>>>

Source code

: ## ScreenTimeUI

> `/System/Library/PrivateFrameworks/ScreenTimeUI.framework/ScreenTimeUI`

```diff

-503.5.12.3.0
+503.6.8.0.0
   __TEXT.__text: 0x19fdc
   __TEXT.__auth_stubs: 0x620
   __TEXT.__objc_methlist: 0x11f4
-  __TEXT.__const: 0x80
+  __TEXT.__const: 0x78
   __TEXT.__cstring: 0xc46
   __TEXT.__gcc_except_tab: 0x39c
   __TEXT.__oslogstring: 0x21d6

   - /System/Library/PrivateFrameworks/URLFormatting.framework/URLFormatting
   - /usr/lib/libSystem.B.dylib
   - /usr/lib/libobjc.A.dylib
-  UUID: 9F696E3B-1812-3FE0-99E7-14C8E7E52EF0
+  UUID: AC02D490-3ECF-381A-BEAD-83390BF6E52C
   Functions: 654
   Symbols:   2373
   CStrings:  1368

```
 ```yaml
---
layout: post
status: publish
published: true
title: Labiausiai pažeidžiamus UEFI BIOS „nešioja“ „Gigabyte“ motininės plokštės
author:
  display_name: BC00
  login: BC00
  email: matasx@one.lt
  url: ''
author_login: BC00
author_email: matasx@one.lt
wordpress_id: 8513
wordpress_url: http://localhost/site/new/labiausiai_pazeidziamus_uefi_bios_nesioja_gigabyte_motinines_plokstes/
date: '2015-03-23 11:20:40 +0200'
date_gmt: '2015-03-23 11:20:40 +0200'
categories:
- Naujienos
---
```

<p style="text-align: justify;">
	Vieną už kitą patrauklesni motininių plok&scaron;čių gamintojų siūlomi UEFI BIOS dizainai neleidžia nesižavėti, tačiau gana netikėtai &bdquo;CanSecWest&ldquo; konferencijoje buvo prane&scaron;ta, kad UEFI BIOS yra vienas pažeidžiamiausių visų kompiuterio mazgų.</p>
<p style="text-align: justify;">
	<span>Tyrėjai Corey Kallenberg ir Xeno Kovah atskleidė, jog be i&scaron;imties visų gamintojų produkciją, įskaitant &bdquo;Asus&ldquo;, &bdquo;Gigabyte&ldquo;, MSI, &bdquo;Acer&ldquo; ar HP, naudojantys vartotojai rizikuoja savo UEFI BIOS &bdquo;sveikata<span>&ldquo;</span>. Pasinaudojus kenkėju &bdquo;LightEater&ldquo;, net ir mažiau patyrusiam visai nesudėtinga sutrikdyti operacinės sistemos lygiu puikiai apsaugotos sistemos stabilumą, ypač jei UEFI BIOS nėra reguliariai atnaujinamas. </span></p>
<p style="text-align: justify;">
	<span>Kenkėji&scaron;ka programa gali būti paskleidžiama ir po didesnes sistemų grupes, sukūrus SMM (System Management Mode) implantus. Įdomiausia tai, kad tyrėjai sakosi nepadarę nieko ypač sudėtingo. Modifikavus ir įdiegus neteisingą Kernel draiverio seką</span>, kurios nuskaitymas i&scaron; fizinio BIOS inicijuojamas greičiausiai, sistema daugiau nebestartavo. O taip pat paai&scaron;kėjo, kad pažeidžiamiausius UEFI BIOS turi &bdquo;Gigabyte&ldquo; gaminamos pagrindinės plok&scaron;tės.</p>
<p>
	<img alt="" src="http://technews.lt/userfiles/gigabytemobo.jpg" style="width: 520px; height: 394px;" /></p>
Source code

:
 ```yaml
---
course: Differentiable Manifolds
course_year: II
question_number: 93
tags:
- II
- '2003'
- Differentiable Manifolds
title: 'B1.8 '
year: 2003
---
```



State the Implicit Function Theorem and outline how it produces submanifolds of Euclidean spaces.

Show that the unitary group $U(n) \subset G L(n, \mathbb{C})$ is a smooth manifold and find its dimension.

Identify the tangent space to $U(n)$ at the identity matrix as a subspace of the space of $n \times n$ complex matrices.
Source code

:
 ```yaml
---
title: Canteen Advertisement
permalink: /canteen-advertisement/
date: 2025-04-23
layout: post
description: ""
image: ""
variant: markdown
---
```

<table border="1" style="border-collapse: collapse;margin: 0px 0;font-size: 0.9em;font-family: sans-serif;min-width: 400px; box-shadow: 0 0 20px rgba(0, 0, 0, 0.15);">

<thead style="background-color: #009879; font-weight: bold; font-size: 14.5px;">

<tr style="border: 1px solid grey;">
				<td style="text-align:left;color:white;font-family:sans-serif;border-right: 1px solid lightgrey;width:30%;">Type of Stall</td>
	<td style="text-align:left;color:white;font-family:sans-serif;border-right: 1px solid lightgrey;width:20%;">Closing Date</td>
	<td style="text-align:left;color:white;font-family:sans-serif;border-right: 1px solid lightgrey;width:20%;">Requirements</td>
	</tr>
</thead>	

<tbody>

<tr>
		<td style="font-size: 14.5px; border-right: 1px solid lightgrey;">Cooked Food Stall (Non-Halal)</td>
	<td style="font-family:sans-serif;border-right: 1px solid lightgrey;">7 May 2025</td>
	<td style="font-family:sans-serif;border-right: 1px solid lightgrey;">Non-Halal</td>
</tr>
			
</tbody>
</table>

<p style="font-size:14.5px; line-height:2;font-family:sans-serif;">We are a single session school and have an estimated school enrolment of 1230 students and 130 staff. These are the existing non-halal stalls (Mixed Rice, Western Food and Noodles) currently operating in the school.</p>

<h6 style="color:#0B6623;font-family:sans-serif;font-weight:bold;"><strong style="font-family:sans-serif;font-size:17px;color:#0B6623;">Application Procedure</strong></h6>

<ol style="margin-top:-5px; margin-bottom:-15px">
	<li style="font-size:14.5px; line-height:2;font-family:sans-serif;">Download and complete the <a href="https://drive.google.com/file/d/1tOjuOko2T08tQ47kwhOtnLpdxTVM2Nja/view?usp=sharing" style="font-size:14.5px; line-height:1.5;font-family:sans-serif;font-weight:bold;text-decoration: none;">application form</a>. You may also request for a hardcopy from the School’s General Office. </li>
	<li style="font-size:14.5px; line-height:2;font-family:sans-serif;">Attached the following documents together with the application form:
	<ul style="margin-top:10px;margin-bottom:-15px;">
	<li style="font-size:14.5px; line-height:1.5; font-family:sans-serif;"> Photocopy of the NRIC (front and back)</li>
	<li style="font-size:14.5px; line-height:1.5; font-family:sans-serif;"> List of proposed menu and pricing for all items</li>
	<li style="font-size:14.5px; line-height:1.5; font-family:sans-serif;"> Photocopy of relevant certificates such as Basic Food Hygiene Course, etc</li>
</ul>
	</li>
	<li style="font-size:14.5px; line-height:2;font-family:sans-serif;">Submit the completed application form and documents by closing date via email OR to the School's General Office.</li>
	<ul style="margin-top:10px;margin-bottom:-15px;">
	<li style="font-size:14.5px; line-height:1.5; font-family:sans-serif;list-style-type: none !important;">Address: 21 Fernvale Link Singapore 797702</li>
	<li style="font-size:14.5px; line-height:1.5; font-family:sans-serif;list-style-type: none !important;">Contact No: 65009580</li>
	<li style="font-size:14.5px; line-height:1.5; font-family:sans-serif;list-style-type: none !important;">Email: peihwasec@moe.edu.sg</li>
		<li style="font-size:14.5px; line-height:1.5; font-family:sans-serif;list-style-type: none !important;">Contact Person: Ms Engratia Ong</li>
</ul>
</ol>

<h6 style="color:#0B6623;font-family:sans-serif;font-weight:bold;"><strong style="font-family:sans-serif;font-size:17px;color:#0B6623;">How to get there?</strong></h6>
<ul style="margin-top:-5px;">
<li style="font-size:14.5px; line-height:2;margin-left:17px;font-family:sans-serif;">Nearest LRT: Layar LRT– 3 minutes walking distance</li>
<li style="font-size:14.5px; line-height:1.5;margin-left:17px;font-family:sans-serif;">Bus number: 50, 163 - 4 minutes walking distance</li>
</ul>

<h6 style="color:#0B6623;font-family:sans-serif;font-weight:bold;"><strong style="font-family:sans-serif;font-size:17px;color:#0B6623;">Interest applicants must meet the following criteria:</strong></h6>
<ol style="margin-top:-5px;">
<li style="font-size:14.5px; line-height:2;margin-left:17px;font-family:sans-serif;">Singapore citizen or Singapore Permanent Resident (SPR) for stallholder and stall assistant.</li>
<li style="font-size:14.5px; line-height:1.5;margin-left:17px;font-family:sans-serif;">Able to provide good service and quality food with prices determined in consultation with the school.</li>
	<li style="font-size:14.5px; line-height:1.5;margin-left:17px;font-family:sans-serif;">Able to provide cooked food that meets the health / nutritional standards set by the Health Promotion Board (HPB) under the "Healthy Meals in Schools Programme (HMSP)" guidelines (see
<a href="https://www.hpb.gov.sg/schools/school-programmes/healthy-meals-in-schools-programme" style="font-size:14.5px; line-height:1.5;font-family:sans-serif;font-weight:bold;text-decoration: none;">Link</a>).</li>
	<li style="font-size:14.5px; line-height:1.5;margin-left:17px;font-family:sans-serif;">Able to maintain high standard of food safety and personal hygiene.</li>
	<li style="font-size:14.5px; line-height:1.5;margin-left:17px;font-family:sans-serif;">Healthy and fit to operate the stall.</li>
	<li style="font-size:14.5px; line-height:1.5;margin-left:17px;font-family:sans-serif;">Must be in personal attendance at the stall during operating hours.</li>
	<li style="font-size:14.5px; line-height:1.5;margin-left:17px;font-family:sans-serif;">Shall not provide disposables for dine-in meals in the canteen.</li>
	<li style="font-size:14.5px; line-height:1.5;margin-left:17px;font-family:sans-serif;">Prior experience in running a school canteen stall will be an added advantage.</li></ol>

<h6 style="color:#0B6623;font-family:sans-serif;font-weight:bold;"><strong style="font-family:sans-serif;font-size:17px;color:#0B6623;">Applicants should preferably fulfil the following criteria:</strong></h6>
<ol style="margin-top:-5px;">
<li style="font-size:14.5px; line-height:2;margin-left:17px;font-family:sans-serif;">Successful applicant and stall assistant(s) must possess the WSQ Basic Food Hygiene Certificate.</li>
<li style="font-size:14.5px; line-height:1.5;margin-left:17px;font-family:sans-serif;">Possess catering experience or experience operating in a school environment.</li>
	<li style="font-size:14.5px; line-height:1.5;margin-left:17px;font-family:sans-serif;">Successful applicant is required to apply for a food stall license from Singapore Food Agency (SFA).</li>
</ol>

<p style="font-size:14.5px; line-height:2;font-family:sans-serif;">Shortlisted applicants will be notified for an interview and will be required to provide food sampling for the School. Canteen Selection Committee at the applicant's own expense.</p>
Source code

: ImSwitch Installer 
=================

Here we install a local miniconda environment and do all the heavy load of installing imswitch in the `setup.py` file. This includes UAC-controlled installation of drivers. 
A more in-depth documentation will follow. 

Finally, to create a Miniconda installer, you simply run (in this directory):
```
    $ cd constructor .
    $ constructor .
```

<<<

▸ **PROBLEM TO SOLVE**:
Pick out every line above that holds the word "dylib" and copy it.

▸ **ANSWER SECTION**:
   - /usr/lib/libSystem.B.dylib
   - /usr/lib/libobjc.A.dylib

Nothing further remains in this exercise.